Jovens de Palmeiras e Barueri duelam sob chuva observados por fã fotógrafo, agentes e mãe boleira

Dia que deveria ser nobre vira amostra nua e crua das agruras pelas quais passam os jovens aspirantes a estrelas do futebol

DA REPORTAGEM LOCAL
DO PAINEL FC

"Pára de brincar, Robinho."
A frase dita na manhã fria da última quarta-feira na Grande São Paulo a um jovem com menos de 14 anos bem que poderia ser para que ele saísse da chuva.
Na verdade, era a ordem da mãe de um jogador do Barueri para que parasse de tentar entortar os adversários.
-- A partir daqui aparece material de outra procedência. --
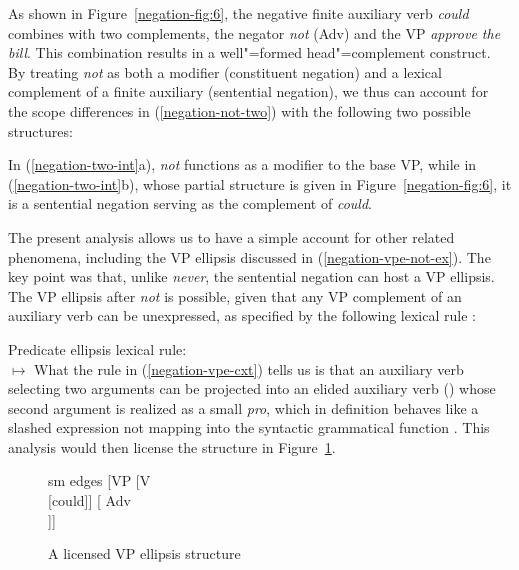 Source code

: \documentclass[output=paper
	        ,collection
	        ,collectionchapter
 	        ,biblatex
                ,babelshorthands
                ,newtxmath
                ,draftmode
                ,colorlinks, citecolor=brown
]{langscibook}
\begin{document}
{\begin{exe}
\begin{xlist}
\begin{exe}
\begin{xlist}
As shown in Figure~\ref{negation-fig:6}, the negative finite auxiliary
verb \textit{could} combines with two complements, the negator
\textit{not} (Adv) and the VP \textit{approve the bill}.
This combination results in a well"=formed head"=complement construct.
By treating \textit{not} as both a modifier (constituent negation)
and a lexical complement of a finite auxiliary (sentential negation), we thus can
account for the scope differences in (\ref{negation-not-two}) with the
following two possible structures:

\eal
\label{negation-two-int}
\zl
%
In (\ref{negation-two-int}a), \textit{not} functions as a modifier to
the base VP, while  in (\ref{negation-two-int}b), whose partial structure is
given in Figure~\ref{negation-fig:6}, it is a sentential
negation serving as the complement of \emph{could}.

The present analysis allows us to have a simple account for other related phenomena,
including the VP ellipsis discussed in (\ref{negation-vpe-not-ex}). The key point
was that, unlike \textit{never}, the sentential negation can
host a VP ellipsis.  The VP ellipsis after \textit{not} is
possible, given that any VP complement of an auxiliary
verb can be unexpressed, as
specified by the following lexical rule \parencites{Kim:00}[]{kimmichaelis:2020}:


\ea
\label{negation-vpe-cxt}
Predicate ellipsis lexical rule:\\
  $\mapsto$
\z
%
%
What the rule in (\ref{negation-vpe-cxt}) tells us is that an auxiliary verb selecting two arguments
can be projected into an elided auxiliary verb () whose second argument
is realized as a small \emph{pro}, which in definition
behaves like a slashed expression not mapping into the syntactic grammatical
 function \COMPS. This analysis would then license
the structure in Figure~\ref{negation-could-not}.
%
%
%
%
\begin{figure}
	\begin{forest}
		sm edges
		[VP
			[V\\
					[could]]
			[ Adv\\
					[not]]]
	\end{forest}
\caption{A licensed VP ellipsis structure}\label{negation-could-not}
\end{figure}


\end{xlist}
\end{exe}
\end{xlist}
\end{exe}}
\end{document}
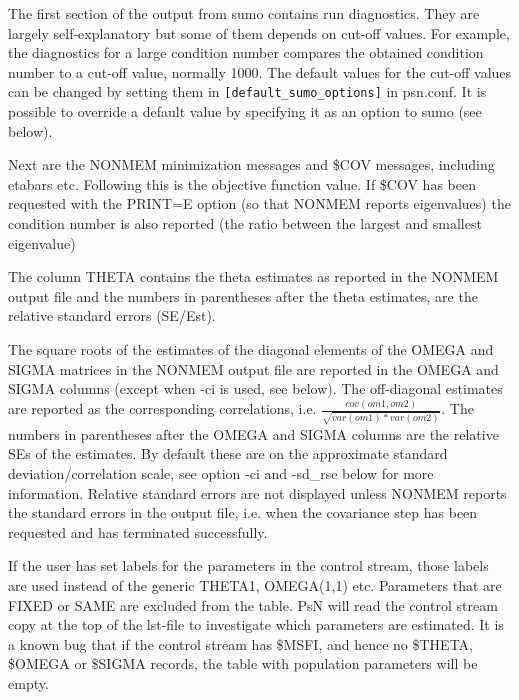 The first section of the output from sumo contains run diagnostics. They are largely self-explanatory but some of them depends on cut-off values. For example, the diagnostics for a large condition number compares the obtained condition number to a cut-off value, normally 1000. The default values for the cut-off values can be changed by setting them in 
\verb|[default_sumo_options]| in psn.conf. It is possible to override a default value by specifying it as an option to sumo (see below).

Next are the NONMEM minimization messages and \$COV messages, including etabars etc. Following this is the objective function value. If \$COV has been requested with the PRINT=E option (so that NONMEM reports eigenvalues) the condition number is also reported (the ratio between the largest and smallest eigenvalue)

The column THETA contains the theta estimates as reported in the NONMEM output file and the numbers in parentheses after the theta estimates, are the relative standard errors (SE/Est). 

The square roots of the estimates of the diagonal elements of the OMEGA and SIGMA matrices in the NONMEM output file are reported in the OMEGA and SIGMA columns (except when -ci is used, see below). The off-diagonal estimates are reported as the corresponding correlations, i.e. 
$\frac{cov(om1,om2)}{\sqrt{var(om1)*var(om2)}}$. 
The numbers in parentheses after the OMEGA and SIGMA columns are the relative SEs of the estimates. By default these are on the approximate standard deviation/correlation scale, see option -ci and -sd\_rse below for more information.
Relative standard errors are not displayed unless NONMEM reports the standard errors in the output file, i.e. when the covariance step has been requested and has terminated successfully.

If the user has set labels for the parameters in the control stream, those labels are used instead of the
generic THETA1, OMEGA(1,1) etc. Parameters that are FIXED or SAME are excluded from the table.
PsN will read the control stream copy at the top of the lst-file to investigate which parameters are estimated. It is a known
bug that if the control stream has \$MSFI, and hence no \$THETA, \$OMEGA or \$SIGMA records, the table with population parameters will be empty.


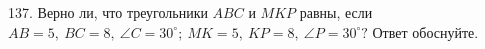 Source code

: 137. Верно ли, что треугольники $ABC$ и $MKP$ равны, если $AB=5,\ BC=8,\ \angle C=30^\circ;\ MK=5,\ KP=8,\ \angle P=30^\circ?$ Ответ обоснуйте.\\
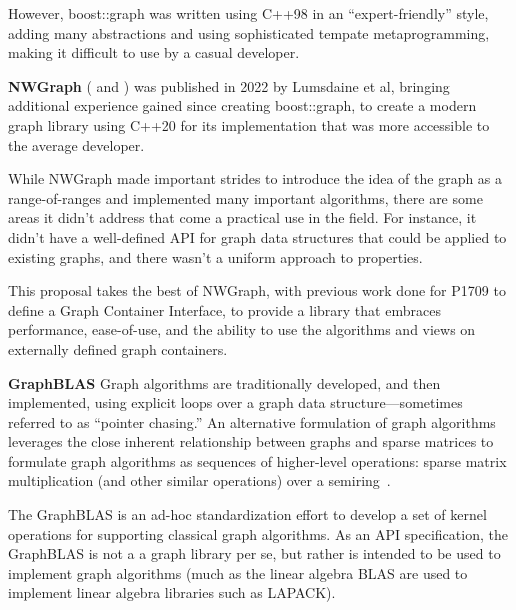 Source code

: However, boost::graph was written using C++98 in an ``expert-friendly'' style, adding many abstractions and using sophisticated tempate metaprogramming, making it difficult to use by a casual developer.

\medskip

\textbf{NWGraph} (\cite{REF_nwgraph_library} and \cite{REF_nwgraph_paper}) was published in 2022
by Lumsdaine et al, bringing additional experience gained since creating boost::graph, to create a modern graph library using C++20 for its implementation 
that was more accessible to the average developer. %

While NWGraph made important strides to introduce the idea of the graph as a range-of-ranges and implemented many important algorithms,
there are some areas it didn't address that come a practical use in the field. For instance, it didn't have a well-defined API for graph
data structures that could be applied to existing graphs, and there wasn't a uniform approach to properties.

This proposal takes the best of NWGraph, with previous work done for P1709 to define a Graph Container Interface, to provide a library that
embraces performance, ease-of-use, and the ability to use the algorithms and views on externally defined graph containers.

\medskip

\textbf{GraphBLAS}
Graph algorithms are traditionally developed, and then implemented, using explicit loops
over a graph data structure---sometimes referred to as ``pointer chasing.''
An alternative formulation of graph algorithms leverages the close inherent relationship between
graphs and sparse matrices to formulate graph algorithms as sequences of higher-level operations:
sparse matrix multiplication (and other similar operations) over a semiring~\cite{kepner-gilbert}.

The GraphBLAS is an ad-hoc
standardization effort to develop a set of kernel operations for supporting classical
graph algorithms.  As an API specification, the GraphBLAS is not a a graph library per se, 
but rather is intended to be
used to implement graph algorithms (much as the linear algebra BLAS are used  to implement
linear algebra libraries such as LAPACK).

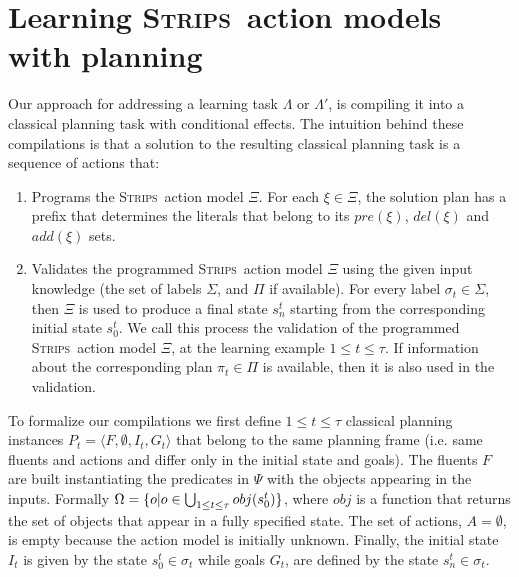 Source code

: \documentclass[letterpaper]{article} %
\newcommand{\tup}[1]{{\langle #1 \rangle}}
\newcommand{\strips}{\textsc{Strips}}     %
\begin{document}
\section{Learning \strips\ action models with planning}
Our approach for addressing a learning task $\Lambda$ or $\Lambda'$, is compiling it into a classical planning task with conditional effects. The intuition behind these compilations is that a solution to the resulting classical planning task is a sequence of actions that:
\begin{enumerate}
\item Programs the \strips\ action model $\Xi$. For each $\xi\in\Xi$, the solution plan has a prefix that determines the literals that belong to its $pre(\xi)$, $del(\xi)$ and $add(\xi)$ sets.
\item Validates the programmed \strips\ action model $\Xi$ using the given input knowledge (the set of labels $\Sigma$, and $\Pi$ if available).  For every label $\sigma_t\in \Sigma$, then $\Xi$ is used to produce a final state $s_{n}^t$ starting from the corresponding initial state $s_0^t$. We call this process the validation of the programmed \strips\ action model $\Xi$, at the learning example {\small $1\leq t\leq \tau$}. If information about the corresponding plan $\pi_t\in \Pi$ is available, then it is also used in the validation.
\end{enumerate}

To formalize our compilations we first define {\small $1\leq t\leq \tau$} classical planning instances $P_t=\tup{F,\emptyset,I_t,G_t}$ that belong to the same planning frame (i.e. same fluents and actions and differ only in the initial state and goals). The fluents $F$ are built instantiating the predicates in $\Psi$ with the objects appearing in the inputs. Formally $\Omega=\{o|o\in \bigcup_{\small 1\leq t\leq \tau} obj(s_0^t)\}$, where $obj$ is a function that returns the set of objects that appear in a fully specified state. The set of actions, $A=\emptyset$, is empty because the action model is initially unknown. Finally, the initial state $I_t$ is given by the state $s_0^t\in \sigma_t$ while goals $G_t$, are defined by the state $s_n^t\in \sigma_t$.
\end{document}
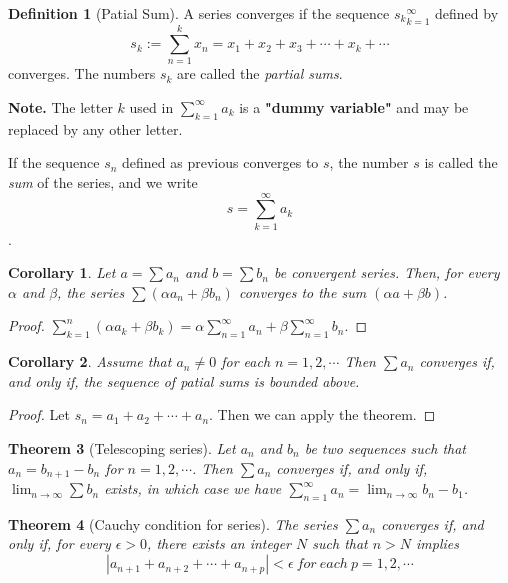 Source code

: \documentclass{article}
\newtheorem{theorem}{Theorem}[section]
\newtheorem{corollary}[theorem]{Corollary}
\theoremstyle{definition}
\newtheorem{defi}{Definition}[section]
\begin{document}
\begin{defi}[Patial Sum]
A series converges if the sequence ${s_{k}}_{k=1}^{\infty}$ defined by 
$$s_{k}:=\sum_{n=1}^{k}x_{n}=x_{1}+x_{2}+x_{3}+\cdots +x_{k}+\cdots$$
converges. The numbers $s_{k}$ are called the \textit{partial sums}.
\end{defi}

\textbf{Note.} The letter $k$ used in $\sum_{k=1}^{\infty}a_{k}$ 
is a \textbf{"dummy variable"} and may be replaced by 
any other letter.

If the sequence ${s_{n}}$ defined as previous converges to $s$, the 
number $s$ is called the \textit{sum} of the series, and we write
$$ s=\sum_{k=1}^{\infty}a_{k}$$.

\begin{corollary}
    Let $a=\sum a_{n}$ and $b=\sum b_{n}$ be convergent 
    series. Then, for every $\alpha$ and $\beta$, the series $\sum (\alpha a_{n}+\beta b_{n})$
    converges to the sum $(\alpha a+\beta b)$.
\end{corollary}
\begin{proof}
    $\sum_{k=1}^{n} (\alpha a_{k}+\beta b_{k})=\alpha \sum_{n=1}^{\infty}a_{n}+\beta \sum_{n=1}^{\infty}b_{n}.$
\end{proof}

\begin{corollary}
    Assume that $a_{n}\neq 0$ for each $n=1,2,\cdots$ Then $\sum a_{n}$
    converges if, and only if, the sequence of patial sums is bounded above.
\end{corollary}
\begin{proof}
    Let $s_{n}=a_{1}+a_{2}+\cdots+a_{n}$. Then we can apply the theorem.
\end{proof}

\begin{theorem}[Telescoping series]
    Let ${a_{n}}$ and ${b_{n}}$ be two sequences 
    such that $a_{n}=b_{n+1}-b_{n}$ for $n=1,2,\cdots$.
    Then $\sum a_{n}$ converges if, and only if, 
    $\lim_{n\rightarrow \infty}\sum b_{n}$ exists, in which 
    case we have $\sum_{n=1}^{\infty} a_{n}=\lim_{n\rightarrow \infty}b_{n}-b_{1}$.
\end{theorem}

\begin{theorem}[Cauchy condition for series]
    The series $\sum a_{n}$ converges if, and only if,
    for every $\epsilon>0$, there exists an integer $N$ such that
    $n>N$ implies 
    $$|a_{n+1}+a_{n+2}+\cdots+a_{n+p}|<\epsilon\ for\ each\ p=1,2,\cdots$$
\end{theorem}
\end{document}
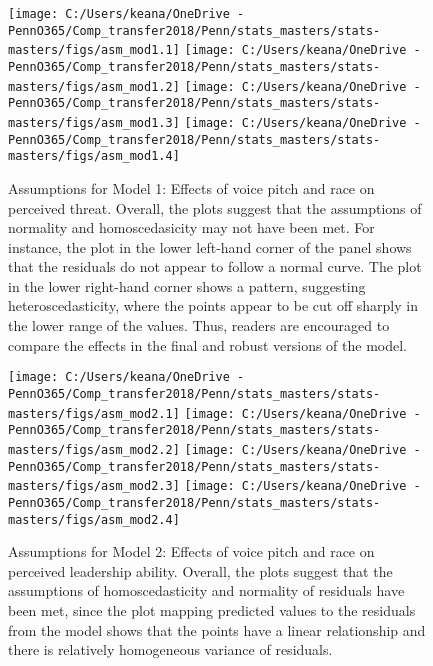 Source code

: \documentclass[
  english,
  man, noextraspace,floatsintext]{apa6}
\begin{document}
\begin{figure}
\texttt{[image: C:/Users/keana/OneDrive - PennO365/Comp\_transfer2018/Penn/stats\_masters/stats-masters/figs/asm\_mod1.1]} \texttt{[image: C:/Users/keana/OneDrive - PennO365/Comp\_transfer2018/Penn/stats\_masters/stats-masters/figs/asm\_mod1.2]} \texttt{[image: C:/Users/keana/OneDrive - PennO365/Comp\_transfer2018/Penn/stats\_masters/stats-masters/figs/asm\_mod1.3]} \texttt{[image: C:/Users/keana/OneDrive - PennO365/Comp\_transfer2018/Penn/stats\_masters/stats-masters/figs/asm\_mod1.4]} \caption{Assumptions for Model 1: Effects of voice pitch and race on perceived threat. Overall, the plots suggest that the assumptions of normality and homoscedasicity may not have been met. For instance, the plot in the lower left-hand corner of the panel shows that the residuals do not appear to follow a normal curve. The plot in the lower right-hand corner shows a pattern, suggesting heteroscedasticity, where the points appear to be cut off sharply in the lower range of the values. Thus, readers are encouraged to compare the effects in the final and robust versions of the model.}\label{fig:f17}
\end{figure}

\begin{figure}
\texttt{[image: C:/Users/keana/OneDrive - PennO365/Comp\_transfer2018/Penn/stats\_masters/stats-masters/figs/asm\_mod2.1]} \texttt{[image: C:/Users/keana/OneDrive - PennO365/Comp\_transfer2018/Penn/stats\_masters/stats-masters/figs/asm\_mod2.2]} \texttt{[image: C:/Users/keana/OneDrive - PennO365/Comp\_transfer2018/Penn/stats\_masters/stats-masters/figs/asm\_mod2.3]} \texttt{[image: C:/Users/keana/OneDrive - PennO365/Comp\_transfer2018/Penn/stats\_masters/stats-masters/figs/asm\_mod2.4]} \caption{Assumptions for Model 2: Effects of voice pitch and race on perceived leadership ability. Overall, the plots suggest that the assumptions of homoscedasticity and normality of residuals have been met, since the plot mapping predicted values to the residuals from the model shows that the points have a linear relationship and there is relatively homogeneous variance of residuals.}\label{fig:f18}
\end{figure}
\end{document}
Afinal, era decisão de campeonato.
O palco era o estádio municipal de Cajamar. O adversário, o Palmeiras. E o título em disputa, o da Supercopa da Associação Paulista de Futebol na categoria sub-14. Um dia nobre, uma decisão. Mas uma amostra nua e crua das agruras pelas quais passam os jovens atletas.
Cerca de 30 pessoas, a maioria parente dos jogadores, encararam a chuva para ver a decisão, sem nenhum glamour.
Mas teve uma pitada do que há de pior: a violência. Dois pais brigaram por causa da atuação do árbitro, soltaram palavrões e por pouco não causaram tumulto generalizado.
"Falo para o meu filho que não pode discutir com os outros. Tem que ter bom coração. Mas o outro falou da minha mãe, que está no céu", disse Eraldo Zamblauskas, pai de um dos jogadores do Palmeiras, justificando a confusão.
Segundo testemunhas, seu desafeto foi até o carro, estacionado ao lado da acanhada arquibancada, e buscou um revólver, mas acabou contido por dois guardas municipais.
Até a briga, porém, era diferente das que explodem nos jogos dos profissionais. Enquanto os brigões eram contidos, ouvia-se gritos como: "Pára, pai" e "Sai logo, vô, corre".
Perto dali, um torcedor solitário fotografava o jogo. Palmeirense, disse acompanhar as categorias de base há dois anos. Coleciona no computador fotos dos jovens atletas em campo. Enforcou o trabalho pela manhã, numa delegacia, para acompanhar o time. Temendo punição, não quis se identificar. Solitário, contou que às vezes leva a mulher aos jogos.
Em campo, os garotos ouviam broncas e orientações de uma mãe torcedora, que abusava de jargões boleiros, como "marca" e "pega", para incentivar os meninos do Barueri.
Ao lado dos bancos de reservas, em pé, treinadores mais jovens do que os que comandam os times adultos repetiam o ritual de gritos e gestos comuns na lateral dos gramados. Tentavam empurrar seus pupilos que, no começo do jogo de dois tempos com 30 minutos cada um, já estavam enlameados.
A correria não denunciava a rotina cansativa a que se submeteram no dia da decisão.
Os meninos do Palmeiras acordaram por volta das 6h30. Seu ônibus deixou a concentração em São Paulo às 7h30.
Mas o sofrimento maior ainda estava por vir. Depois do empate em 1 a 1, a decisão foi para os pênaltis. E dos dois lados os garotos imitaram os profissionais. Os não-relacionados pelo "professor" para a cobrança ficaram de joelhos, abraçados.
Robinho, aquele que não podia brincar, desperdiçou um dos dois pênaltis que pararam nas mãos do palmeirense Valter. E viu o título escapar.
Como consolo, o jogador do Barueri ouviu os gritos do banco de reservas: "Você tem crédito. Valeu, Robinho".
A resposta veio dos suplentes palmeirenses: "Valeu mesmo, Robinho". Foi praticamente a última frase que pronunciaram antes de cantarem o hino do clube, abraçados.
Depois, comemoraram com um banho de lama. E fizeram um pedido para Ademir Prevelato, diretor das categorias de base do clube: queriam ficar com a camisa histórica.
"No vestiário, a gente vê isso", respondeu o cartola, para depois cochichar: "Vou dar as camisas para eles, só faço isso quando o time é campeão".
Minutos depois, um empresário aparece no gramado para cumprimentar o dirigente.
"Agente tem aos montes. Não apareceram muitos nesta final porque choveu", disse Prevelato. Em seguida, reuniu os garotos para cumprir a promessa de levá-los a uma churrascaria para festejar. Se perdessem, iriam direto para casa.